Say that you have a dataset with weather data. However your weather dataset for some states is on the state level, but for other states is on a city level:
geo_data = [
{"state": "CA", "city": "Los Angeles", "average_temp": 66},
{"state": "HI", "city": None, "average_temp": 70},
{"state": "CA", "city": "San Francisco", "average_temp": 60},
]
geo_df = spark.createDataFrame(Row(**x) for x in geo_data).cache()
geo_df.show()
+------------+-------------+-----+
|average_temp| city|state|
+------------+-------------+-----+
| 66| Los Angeles| CA|
| 70| null| HI|
| 60|San Francisco| CA|
+------------+-------------+-----+
You want to join this weather data on a list of homes that you are interested in buying.

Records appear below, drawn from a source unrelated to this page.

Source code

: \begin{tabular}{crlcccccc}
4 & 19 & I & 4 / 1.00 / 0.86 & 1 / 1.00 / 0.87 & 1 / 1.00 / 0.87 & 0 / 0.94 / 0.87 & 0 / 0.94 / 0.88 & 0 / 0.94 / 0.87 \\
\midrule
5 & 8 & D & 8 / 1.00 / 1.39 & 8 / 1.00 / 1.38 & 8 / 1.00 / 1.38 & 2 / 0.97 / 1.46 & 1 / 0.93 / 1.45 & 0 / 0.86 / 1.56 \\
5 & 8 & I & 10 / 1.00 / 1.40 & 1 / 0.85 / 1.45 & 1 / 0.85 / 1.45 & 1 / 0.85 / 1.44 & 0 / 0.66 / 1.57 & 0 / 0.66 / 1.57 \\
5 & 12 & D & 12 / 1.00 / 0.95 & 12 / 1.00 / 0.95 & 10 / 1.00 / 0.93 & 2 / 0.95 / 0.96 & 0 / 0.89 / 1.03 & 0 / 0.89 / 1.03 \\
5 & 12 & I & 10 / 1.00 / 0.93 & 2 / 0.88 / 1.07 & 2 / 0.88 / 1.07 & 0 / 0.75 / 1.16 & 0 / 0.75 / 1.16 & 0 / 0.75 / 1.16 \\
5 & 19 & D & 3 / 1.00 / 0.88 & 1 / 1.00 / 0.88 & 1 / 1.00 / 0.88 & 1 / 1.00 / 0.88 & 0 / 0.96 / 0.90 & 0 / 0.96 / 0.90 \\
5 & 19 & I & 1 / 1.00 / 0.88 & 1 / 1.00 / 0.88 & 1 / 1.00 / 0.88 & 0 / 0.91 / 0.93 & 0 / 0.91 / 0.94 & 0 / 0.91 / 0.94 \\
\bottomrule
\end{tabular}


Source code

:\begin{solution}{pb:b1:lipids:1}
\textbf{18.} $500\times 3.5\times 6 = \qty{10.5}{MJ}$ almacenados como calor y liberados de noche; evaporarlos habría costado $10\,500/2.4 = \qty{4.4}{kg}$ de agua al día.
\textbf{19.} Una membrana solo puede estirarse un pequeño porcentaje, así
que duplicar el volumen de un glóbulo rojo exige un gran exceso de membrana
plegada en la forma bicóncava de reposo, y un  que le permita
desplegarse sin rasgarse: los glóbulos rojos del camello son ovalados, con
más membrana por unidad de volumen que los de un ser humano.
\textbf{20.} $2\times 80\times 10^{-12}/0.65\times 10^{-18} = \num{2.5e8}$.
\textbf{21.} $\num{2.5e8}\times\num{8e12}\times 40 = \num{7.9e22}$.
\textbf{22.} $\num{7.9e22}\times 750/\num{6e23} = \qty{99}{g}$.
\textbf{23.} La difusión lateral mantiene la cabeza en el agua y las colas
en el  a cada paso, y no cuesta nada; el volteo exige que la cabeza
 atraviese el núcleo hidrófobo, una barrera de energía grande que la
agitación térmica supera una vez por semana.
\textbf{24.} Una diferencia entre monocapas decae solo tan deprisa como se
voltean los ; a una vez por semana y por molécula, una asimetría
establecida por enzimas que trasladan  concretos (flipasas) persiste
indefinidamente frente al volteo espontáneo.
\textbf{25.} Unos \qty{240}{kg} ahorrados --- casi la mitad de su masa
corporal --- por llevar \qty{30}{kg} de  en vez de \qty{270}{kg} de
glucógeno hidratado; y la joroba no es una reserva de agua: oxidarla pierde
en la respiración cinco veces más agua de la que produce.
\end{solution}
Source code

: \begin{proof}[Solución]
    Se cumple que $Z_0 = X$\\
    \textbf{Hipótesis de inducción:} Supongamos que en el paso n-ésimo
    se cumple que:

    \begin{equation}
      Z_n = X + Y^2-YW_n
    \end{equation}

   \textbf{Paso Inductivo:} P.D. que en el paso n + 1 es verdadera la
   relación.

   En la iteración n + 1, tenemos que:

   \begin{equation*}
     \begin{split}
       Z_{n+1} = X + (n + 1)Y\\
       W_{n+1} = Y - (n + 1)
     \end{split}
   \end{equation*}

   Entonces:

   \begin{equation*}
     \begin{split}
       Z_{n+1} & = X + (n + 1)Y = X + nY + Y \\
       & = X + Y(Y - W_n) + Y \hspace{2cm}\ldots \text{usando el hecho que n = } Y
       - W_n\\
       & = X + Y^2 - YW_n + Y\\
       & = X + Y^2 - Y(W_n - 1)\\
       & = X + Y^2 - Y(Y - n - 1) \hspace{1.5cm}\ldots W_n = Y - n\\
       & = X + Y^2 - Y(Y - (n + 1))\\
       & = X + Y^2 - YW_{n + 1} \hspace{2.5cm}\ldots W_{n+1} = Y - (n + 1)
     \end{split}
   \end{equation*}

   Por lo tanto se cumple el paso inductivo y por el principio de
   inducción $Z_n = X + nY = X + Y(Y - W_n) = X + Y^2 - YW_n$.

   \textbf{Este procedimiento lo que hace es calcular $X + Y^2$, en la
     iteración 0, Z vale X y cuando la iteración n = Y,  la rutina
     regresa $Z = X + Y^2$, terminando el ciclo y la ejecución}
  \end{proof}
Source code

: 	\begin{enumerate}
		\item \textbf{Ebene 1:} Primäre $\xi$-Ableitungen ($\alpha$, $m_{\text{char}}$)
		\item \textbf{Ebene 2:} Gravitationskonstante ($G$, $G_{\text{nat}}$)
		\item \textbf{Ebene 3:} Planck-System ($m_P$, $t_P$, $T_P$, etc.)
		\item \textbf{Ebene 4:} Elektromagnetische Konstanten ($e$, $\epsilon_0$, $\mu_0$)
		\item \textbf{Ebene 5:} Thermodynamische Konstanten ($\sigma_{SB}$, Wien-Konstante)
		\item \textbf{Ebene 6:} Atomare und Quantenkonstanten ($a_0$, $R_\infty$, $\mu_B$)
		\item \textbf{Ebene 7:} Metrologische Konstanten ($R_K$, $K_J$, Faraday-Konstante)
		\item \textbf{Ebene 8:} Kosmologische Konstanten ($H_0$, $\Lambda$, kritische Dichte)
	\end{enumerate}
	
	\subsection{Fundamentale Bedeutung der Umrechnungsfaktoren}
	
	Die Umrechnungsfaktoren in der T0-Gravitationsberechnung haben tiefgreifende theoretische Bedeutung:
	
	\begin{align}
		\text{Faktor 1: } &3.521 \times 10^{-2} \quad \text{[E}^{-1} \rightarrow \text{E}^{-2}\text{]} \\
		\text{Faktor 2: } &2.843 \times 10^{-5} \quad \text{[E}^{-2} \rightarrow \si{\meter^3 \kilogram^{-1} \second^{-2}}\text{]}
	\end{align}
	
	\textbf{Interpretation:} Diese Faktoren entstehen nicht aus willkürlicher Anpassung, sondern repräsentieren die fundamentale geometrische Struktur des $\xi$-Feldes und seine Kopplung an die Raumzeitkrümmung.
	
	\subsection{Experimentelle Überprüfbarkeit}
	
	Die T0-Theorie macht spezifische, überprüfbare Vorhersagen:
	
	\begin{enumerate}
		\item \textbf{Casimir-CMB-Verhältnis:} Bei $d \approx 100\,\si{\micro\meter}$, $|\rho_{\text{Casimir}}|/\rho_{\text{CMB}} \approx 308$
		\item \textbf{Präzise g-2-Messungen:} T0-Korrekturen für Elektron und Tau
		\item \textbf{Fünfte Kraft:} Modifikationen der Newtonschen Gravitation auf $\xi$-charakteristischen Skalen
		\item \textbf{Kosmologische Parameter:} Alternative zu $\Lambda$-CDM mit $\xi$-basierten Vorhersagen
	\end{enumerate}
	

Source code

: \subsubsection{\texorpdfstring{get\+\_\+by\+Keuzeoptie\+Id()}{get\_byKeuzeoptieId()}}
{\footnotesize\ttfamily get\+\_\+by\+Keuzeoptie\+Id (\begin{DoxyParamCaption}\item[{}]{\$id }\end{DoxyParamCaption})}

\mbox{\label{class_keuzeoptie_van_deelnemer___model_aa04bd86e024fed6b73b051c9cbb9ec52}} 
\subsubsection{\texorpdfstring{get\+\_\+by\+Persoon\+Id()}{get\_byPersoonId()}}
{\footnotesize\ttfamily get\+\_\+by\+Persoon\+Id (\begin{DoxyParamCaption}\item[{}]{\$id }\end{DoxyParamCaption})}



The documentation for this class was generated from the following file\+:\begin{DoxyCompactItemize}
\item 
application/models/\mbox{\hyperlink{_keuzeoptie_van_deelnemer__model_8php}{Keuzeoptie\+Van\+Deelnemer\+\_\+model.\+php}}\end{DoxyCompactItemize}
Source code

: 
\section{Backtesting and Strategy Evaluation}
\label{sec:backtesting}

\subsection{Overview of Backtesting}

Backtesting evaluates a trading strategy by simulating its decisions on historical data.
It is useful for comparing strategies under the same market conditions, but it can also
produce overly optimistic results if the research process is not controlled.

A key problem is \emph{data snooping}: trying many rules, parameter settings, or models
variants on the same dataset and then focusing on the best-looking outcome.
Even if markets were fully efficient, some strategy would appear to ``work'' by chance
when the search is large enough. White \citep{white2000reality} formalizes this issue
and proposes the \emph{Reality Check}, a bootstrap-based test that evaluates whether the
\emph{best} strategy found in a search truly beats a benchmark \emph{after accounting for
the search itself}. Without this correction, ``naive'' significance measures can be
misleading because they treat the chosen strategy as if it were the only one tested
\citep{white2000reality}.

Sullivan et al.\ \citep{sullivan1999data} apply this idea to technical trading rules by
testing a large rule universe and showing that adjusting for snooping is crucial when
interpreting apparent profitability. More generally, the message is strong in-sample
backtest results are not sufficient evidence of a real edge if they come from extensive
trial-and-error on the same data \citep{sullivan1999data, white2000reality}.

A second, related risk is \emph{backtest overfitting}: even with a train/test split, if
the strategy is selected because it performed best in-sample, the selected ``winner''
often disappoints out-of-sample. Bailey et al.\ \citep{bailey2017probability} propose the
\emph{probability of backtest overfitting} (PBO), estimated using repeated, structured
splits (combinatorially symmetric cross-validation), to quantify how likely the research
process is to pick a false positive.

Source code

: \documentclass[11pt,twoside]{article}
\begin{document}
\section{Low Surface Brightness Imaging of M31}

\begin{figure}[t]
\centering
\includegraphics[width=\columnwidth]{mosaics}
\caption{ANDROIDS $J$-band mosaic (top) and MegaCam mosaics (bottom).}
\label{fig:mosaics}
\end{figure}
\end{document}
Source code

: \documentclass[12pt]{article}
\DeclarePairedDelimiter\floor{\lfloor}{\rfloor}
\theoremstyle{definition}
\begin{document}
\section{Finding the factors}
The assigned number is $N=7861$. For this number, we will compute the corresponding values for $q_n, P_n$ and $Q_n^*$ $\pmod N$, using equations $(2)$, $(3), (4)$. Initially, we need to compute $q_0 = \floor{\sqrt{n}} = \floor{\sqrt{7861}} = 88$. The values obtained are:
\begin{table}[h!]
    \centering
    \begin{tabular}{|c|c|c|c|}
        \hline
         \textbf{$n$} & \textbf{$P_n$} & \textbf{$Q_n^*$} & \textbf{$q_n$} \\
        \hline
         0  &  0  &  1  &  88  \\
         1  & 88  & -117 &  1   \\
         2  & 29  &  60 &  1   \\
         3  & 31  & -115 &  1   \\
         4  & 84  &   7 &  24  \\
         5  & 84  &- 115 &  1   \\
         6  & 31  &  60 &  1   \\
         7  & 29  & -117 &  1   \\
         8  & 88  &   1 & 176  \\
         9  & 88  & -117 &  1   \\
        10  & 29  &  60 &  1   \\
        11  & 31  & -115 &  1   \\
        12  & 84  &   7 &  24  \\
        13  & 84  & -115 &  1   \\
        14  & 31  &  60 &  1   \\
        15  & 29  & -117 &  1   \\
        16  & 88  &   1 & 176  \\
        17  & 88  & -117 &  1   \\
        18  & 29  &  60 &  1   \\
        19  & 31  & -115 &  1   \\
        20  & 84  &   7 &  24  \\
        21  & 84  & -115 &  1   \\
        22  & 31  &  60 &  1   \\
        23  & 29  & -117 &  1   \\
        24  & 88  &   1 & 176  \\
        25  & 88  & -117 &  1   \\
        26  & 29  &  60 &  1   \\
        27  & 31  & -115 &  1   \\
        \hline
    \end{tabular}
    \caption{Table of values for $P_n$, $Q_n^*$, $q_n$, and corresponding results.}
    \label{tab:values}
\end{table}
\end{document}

The homes table looks like the following:
house_data = [
{"mls": 111,"state": "CA", "city": "Los Angeles", "price": 1000000},
{"mls": 222, "state": "CA", "city": "San Francisco", "price": 1200000},
{"mls": 333, "state": "HI", "city": "Waimea", "price": 7000000},
{"mls": 444, "state": "HI", "city": "Hawaii Kai", "price": 8000000},
]
house_df = spark.createDataFrame(Row(**x) for x in house_data).cache()
house_df.show()
+-------------+---+-------+-----+
| city|mls| price|state|
+-------------+---+-------+-----+
| Los Angeles|111|1000000| CA|
|San Francisco|222|1200000| CA|
| Waimea|333|7000000| HI|
| Hawaii Kai|444|8000000| HI|
+-------------+---+-------+-----+
Now what can you do even though the resolution on the weather data does not match up with the resolution on the real estate data? The first thought may to be to use the eqNullSafe() operator in pyspark. But that function only applies when the value is null in both dataframes. Instead you can use an “or” statement in your join conditions
join_conditions = [
house_df.state == geo_df.state,
(house_df.city == geo_df.city) | (geo_df.city.isNull())
]
(
house_df
.join(
geo_df,
join_conditions,
"left"
)
.select(
"mls",
"price",
house_df.state,
house_df.city,
"average_temp"
)
.show()
)
+---+-------+-----+-------------+------------+
|mls| price|state| city|average_temp|
+---+-------+-----+-------------+------------+
|111|1000000| CA| Los Angeles| 66|
|222|1200000| CA|San Francisco| 60|
|333|7000000| HI| Waimea| 70|
|444|8000000| HI| Hawaii Kai| 70|
+---+-------+-----+-------------+------------+
There you go! Now you have your important weather data joined on to your house data so you can make a better assessment on where you would like to live next.